I remember as a young college student what impacted my faith the most was to watch people live regular lives in a radically different way. For example, this story: when my friend and his siblings were small, his father punished the dog for a gate opened in the backyard. The kids were upset too. After learning the dog hadn’t done it, he apologized to the kids and to the dog in front of the kids, explaining he had been unfair to him. Showing no one was too insignificant to apologize to, and no wrong too small that the opportunity to make right should be passed.
It’s a very small example that made a deep dent in terms of how a life in Christ looks different. The father modelled a heart of humility for his small children, and for me, years later through the telling of the story. Which no doubt, was part of years of intentional living on the part of my friend’s parents, to shape their faith.
Last year, during a sermon, the pastor, who was in the army for several years before attending seminary, explained the term repent. It was a revelation for me who loves words. Repent is used as a military term, he clarified, to signal a troop to turn and walk in a different direction. As he marched across the stage, he illustrated by stopping to shift the direction of his steps. Literally, repent looked like turning away from where he was heading to walk in a different direction. That’s an image worth a thousand headlines.
This paints a picture of immeasurable grace and hope for me. I think back to that situation splattered all over the media back in 1998. I think of my own seemingly “smaller”, certainly more private, and equally harmful sin, which can and will manifest itself throughout the thousands of minutes that comprise a day’s moments. All those tiny choices I make every day. From what I will eat for lunch, to rolling my eyes and be rude to the person on the counter preparing my order. The picture is both confronting and comforting.
The free will I use to roll my eyes also grants me the opportunity to choose to apologize for my rudeness to someone who for minimum wage is helping put together my meal. I can choose to give my husband kindness in the form of a quiet restful evening or tell him I’m sorry for being short with him for needing something that doesn’t suit me. It’s so hard to turn around and will myself to walk in a different direction. Yet I am called to repent.
I see the next hundreds of minutes ahead of me, filled with moments where I get to use my free will. I imagine some will be non-moral choices like what to shoes to wear. But I also know that all of them are pregnant with potential for sin. I can pick certain shoes merely out of envy, for example.

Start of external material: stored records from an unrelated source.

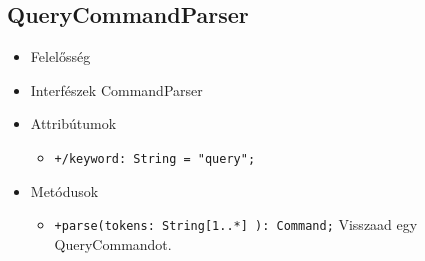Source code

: \subsection{QueryCommandParser}
\begin{itemize}
\item Felelősség\newline
\item Interfészek\newline
CommandParser
\item Attribútumok
	\begin{itemize}
		\item \texttt{+/keyword: String = "query";}
	\end{itemize}
\item Metódusok
\begin{itemize}
		\item \texttt{+parse(tokens: String[1..*] ): Command;} \newline
		Visszaad egy QueryCommandot.
	\end{itemize}
\end{itemize}


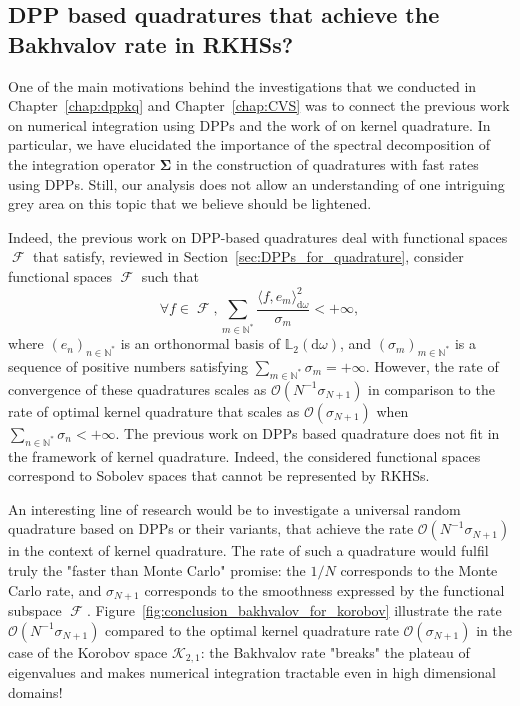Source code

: \documentclass[twoside,11pt]{book}
\numberwithin{theorem}{chapter}
\numberwithin{definition}{chapter}
\numberwithin{proposition}{chapter}
\numberwithin{corollary}{chapter}
\numberwithin{example}{chapter}
\numberwithin{lemma}{chapter}
\numberwithin{assumption}{chapter}
\numberwithin{equation}{chapter}
\numberwithin{figure}{chapter}
\DeclareMathOperator{\F}{\mathcal{F}}
\DeclareMathOperator{\X}{\mathcal{X}}
\begin{document}
\subsection{DPP based quadratures that achieve the Bakhvalov rate in RKHSs?}\label{sec:bakhvalov}

One of the main motivations behind the investigations that we conducted in Chapter~\ref{chap:dppkq} and Chapter~\ref{chap:CVS} was to connect the previous work on numerical integration using DPPs
\citep*{BaHa16} and the work of \parencite{Bac17} on kernel quadrature. In particular, we have elucidated the importance of the spectral decomposition of the integration operator $\bm{\Sigma}$ in the construction of quadratures with fast rates using DPPs. Still, our analysis does not allow an understanding of one intriguing grey area
on this topic that we believe should be lightened.

Indeed, the previous work on DPP-based quadratures deal with functional spaces $\F$ that satisfy, reviewed in Section~\ref{sec:DPPs_for_quadrature}, consider functional spaces $\F$ such that  
\begin{equation}
\forall f \in \F, \sum\limits_{m \in \mathbb{N}^{*}} \frac{\langle f,e_{m} \rangle_{\mathrm{d}\omega}^{2}}{\sigma_m} <+\infty,
\end{equation}
where $(e_{n})_{n \in \mathbb{N}^{*}}$ is an orthonormal basis of $\mathbb{L}_{2}(\mathrm{d}\omega)$, and $(\sigma_{m})_{m \in \mathbb{N}^{*}}$ is a sequence of positive numbers satisfying $\sum_{m \in \mathbb{N}^{*}} \sigma_m =+\infty$.
However, the rate of convergence of these quadratures scales as $\mathcal{O}(N^{-1}\sigma_{N+1})$ in comparison to the rate of optimal kernel quadrature that scales as $\mathcal{O}(\sigma_{N+1})$ when $\sum_{n \in \mathbb{N}^{*}} \sigma_{n} < +\infty$. The previous work on DPPs based quadrature does not fit in the framework of kernel quadrature. Indeed, the considered functional spaces correspond to Sobolev spaces that cannot be represented by RKHSs. 


An interesting line of research would be to investigate a universal random quadrature based on DPPs or their variants, that achieve the rate $\mathcal{O}(N^{-1}\sigma_{N+1})$ in the context of kernel quadrature.
 The rate of such a quadrature would fulfil truly the "faster than Monte Carlo" promise: the $1/N$ corresponds to the Monte Carlo rate, and $\sigma_{N+1}$ corresponds to the smoothness expressed by the functional subspace $\F$. Figure~\ref{fig:conclusion_bakhvalov_for_korobov} illustrate the rate $\mathcal{O}(N^{-1}\sigma_{N+1})$ compared to the optimal kernel quadrature rate $\mathcal{O}(\sigma_{N+1})$ in the case of the Korobov space $\mathcal{K}_{2,1}$: the Bakhvalov rate "breaks" the plateau of eigenvalues and makes numerical integration tractable even in high dimensional domains! 
\end{document}
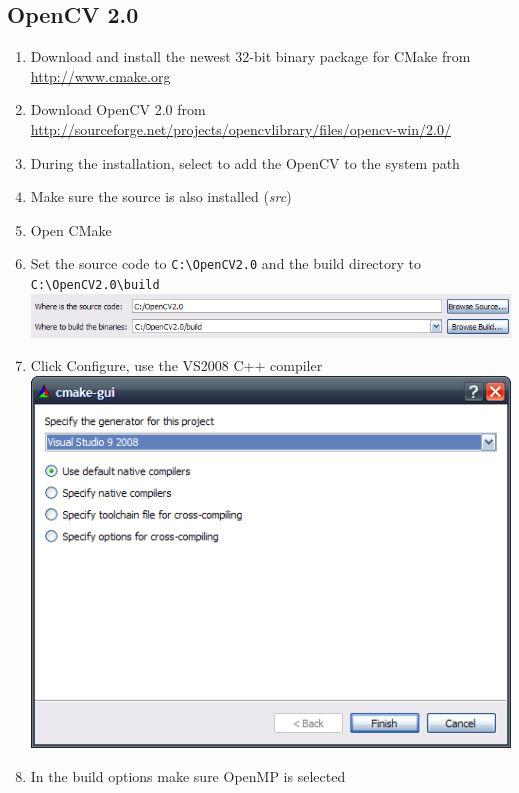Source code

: \subsection*{OpenCV 2.0}
\begin{enumerate}
\item Download and install the newest 32-bit binary package for CMake  from \\ \url{http://www.cmake.org}
\item Download OpenCV 2.0 from \\ \url{http://sourceforge.net/projects/opencvlibrary/files/opencv-win/2.0/}
\item During the installation, select to add the OpenCV to the system path
\item Make sure the source is also installed (\textit{src}) 
\item Open CMake
\item Set the source code to \texttt{C:\textbackslash OpenCV2.0} and the build directory to \texttt{C:\textbackslash OpenCV2.0\textbackslash build} \\
\includegraphics[scale=0.75]{images/cmake.png} 
\item Click Configure, use the VS2008 C++ compiler\\
\includegraphics[scale=0.75]{images/cmake_compiler.png} 
\item In the build options make sure OpenMP is selected\\

\end{enumerate}
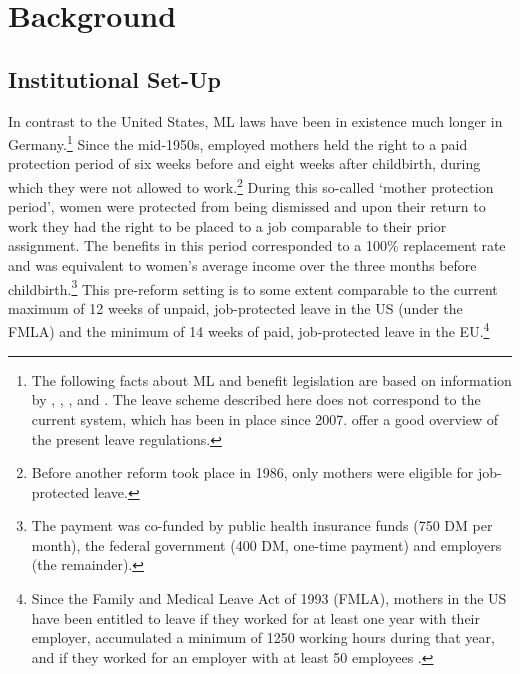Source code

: \bigskip
\section{Background}\label{sec_mlch:background}
\subsection[Reform]{Institutional Set-Up}
In contrast to the United States, ML laws have been in existence much longer in Germany.\footnote{The following facts about ML and benefit legislation are based on information by \cite{DIW2002}, \cite{schonberg2014expansions}, \cite{Dustmann2012}, and \cite{zmarzlik1999mutterschutzgesetz}. The leave scheme described here does not correspond to the current system, which has been in place since 2007. \cite{Kluve2013} offer a good overview of the present leave regulations.} Since the mid-1950s, employed mothers held the right to a paid protection period of six weeks before and eight weeks after childbirth, during which they were not allowed to work.\footnote{Before another reform took place in 1986, only mothers were eligible for job-protected leave.} During this so-called `mother protection period', women were protected from being dismissed and upon their return to work they had the right to be placed
to a job comparable to their prior assignment. The benefits in this period corresponded to a 100\% replacement rate and was equivalent to women's average income over the three months before childbirth.\footnote{The payment was co-funded by public health insurance funds (750 DM per month), the federal government (400 DM, one-time payment) and employers (the remainder).} This pre-reform setting is to some extent comparable to the current maximum of 12 weeks of unpaid, job-protected leave in the US (under the FMLA) and the minimum of 14 weeks of paid, job-protected leave in the EU.\footnote{Since the Family and Medical Leave Act of 1993 (FMLA), mothers in the US have been entitled to leave if they worked for at least one year with their employer, accumulated a minimum of 1250 working hours during that year, and if they worked for an employer with at least 50 employees \citep{baum2003effect}.} 

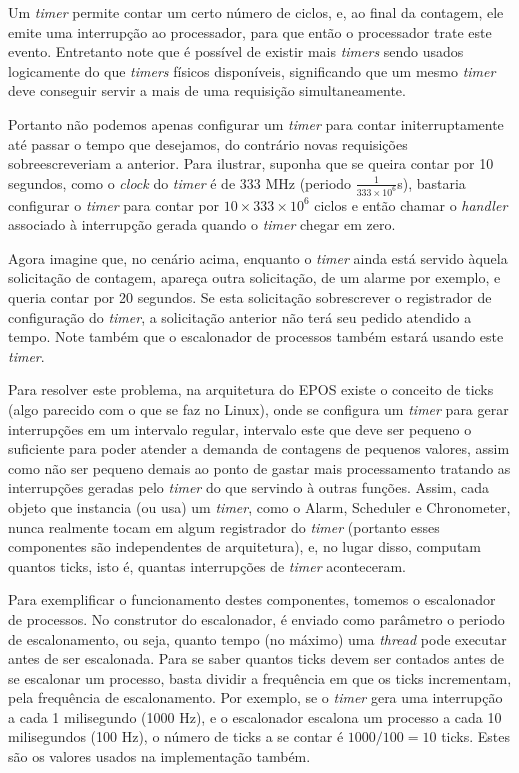 Um \emph{timer} permite contar um certo número de ciclos, e, ao final da contagem, ele emite uma interrupção ao processador, para que então o processador trate este evento. Entretanto note que é possível de existir mais \emph{timers} sendo usados logicamente do que \emph{timers} físicos disponíveis, significando que um mesmo \emph{timer} deve conseguir servir a mais de uma requisição simultaneamente.

Portanto não podemos apenas configurar um \emph{timer} para contar initerruptamente até passar o tempo que desejamos, do contrário novas requisições sobreescreveriam a anterior. Para ilustrar, suponha que se queira contar por 10 segundos, como o \emph{clock} do \emph{timer} é de 333 MHz (periodo $\frac{1}{333 \times 10^6}$s), bastaria configurar o \emph{timer} para contar por $10 \times 333 \times 10^6$ ciclos e então chamar o \emph{handler} associado à interrupção gerada quando o \emph{timer} chegar em zero.

Agora imagine que, no cenário acima, enquanto o \emph{timer} ainda está servido àquela solicitação de contagem, apareça outra solicitação, de um alarme por exemplo, e queria contar por 20 segundos. Se esta solicitação sobrescrever o registrador de configuração do \emph{timer}, a solicitação anterior não terá seu pedido atendido a tempo. Note também que o escalonador de processos também estará usando este \emph{timer}.

Para resolver este problema, na arquitetura do EPOS existe o conceito de ticks (algo parecido com o que se faz no Linux), onde se configura um \emph{timer} para gerar interrupções em um intervalo regular, intervalo este que deve ser pequeno o suficiente para poder atender a demanda de contagens de pequenos valores, assim como não ser pequeno demais ao ponto de gastar mais processamento tratando as interrupções geradas pelo \emph{timer} do que servindo à outras funções. Assim, cada objeto que instancia (ou usa) um \emph{timer}, como o Alarm, Scheduler e Chronometer, nunca realmente tocam em algum registrador do \emph{timer} (portanto esses componentes são independentes de arquitetura), e, no lugar disso, computam quantos ticks, isto é, quantas interrupções de \emph{timer} aconteceram.

Para exemplificar o funcionamento destes componentes, tomemos o escalonador de processos. No construtor do escalonador, é enviado como parâmetro o periodo de escalonamento, ou seja, quanto tempo (no máximo) uma \emph{thread} pode executar antes de ser escalonada. Para se saber quantos ticks devem ser contados antes de se escalonar um processo, basta dividir a frequência em que os ticks incrementam, pela frequência de escalonamento. Por exemplo, se o \emph{timer} gera uma interrupção a cada 1 milisegundo (1000 Hz), e o escalonador escalona um processo a cada 10 milisegundos (100 Hz), o número de ticks a se contar é $1000/100 = 10$ ticks. Estes são os valores usados na implementação também.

This is where Paul’s words really resonate. If ever my utter need for Jesus is made clear to me is in this tension. Knowing better yet choosing worse. Knowing what is worse and still walking right to it. Friends, this is what we need that our free will can’t do for us. To be saved from ourselves we need help from outside of ourselves. We need Jesus.
To make wise decisions when we don’t want to. To change the direction where our wrong choices take us. To receive the grace each small set of minutes holds along with our capacity to sin, we need Jesus.